OZYMANDIAS

Poet: Percy Bysshe Shelley

Published: 1818

Ozymandias was a Greek name for the Egyptian pharaoh Ramses II, perhaps the most powerful king of Ancient Egypt. In Percy’s poem the speaker recalls meeting a traveller who tells him about two huge stone legs and a damaged head of a statue whose sculptor had captured the pride of his subject. On the pedestal of the statue appear the words, “My name is Ozymandias, king of kings: / Look on my works, ye Mighty, and despair!” However around the ruin is nothing but “lone and level sands”. The poem focuses on the momentary nature of power with its central theme being the inevitable decline of all leaders, no matter how great they consider themselves. P. B. Shelley was one of the leading Romantic poets and Ozymandias is his most famous work.

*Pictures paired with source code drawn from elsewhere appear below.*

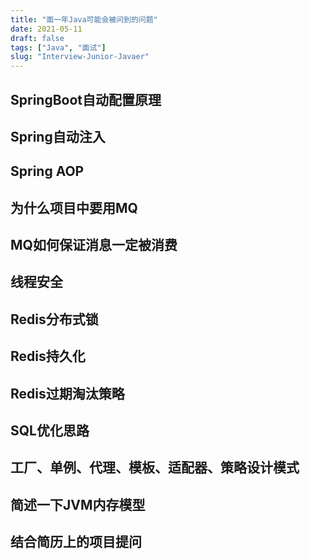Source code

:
 ```yaml
---
title: "面一年Java可能会被问到的问题"
date: 2021-05-11
draft: false
tags: ["Java", "面试"]
slug: "Interview-Junior-Javaer"
---
```


## SpringBoot自动配置原理

## Spring自动注入

## Spring AOP

## 为什么项目中要用MQ

## MQ如何保证消息一定被消费

## 线程安全

## Redis分布式锁

## Redis持久化

## Redis过期淘汰策略

## SQL优化思路

## 工厂、单例、代理、模板、适配器、策略设计模式

## 简述一下JVM内存模型

## 结合简历上的项目提问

I met a traveller from an antique land,

Who said—“Two vast and trunkless legs of stone

Stand in the desert. . . . Near them, on the sand,

Half sunk a shattered visage lies, whose frown,

And wrinkled lip, and sneer of cold command,

Tell that its sculptor well those passions read

Which yet survive, stamped on these lifeless things,

The hand that mocked them, and the heart that fed;

And on the pedestal, these words appear:

“My name is Ozymandias, King of Kings;

Look on my Works, ye Mighty, and despair!”

Nothing beside remains. Round the decay

Of that colossal Wreck, boundless and bare

The lone and level sands stretch far away.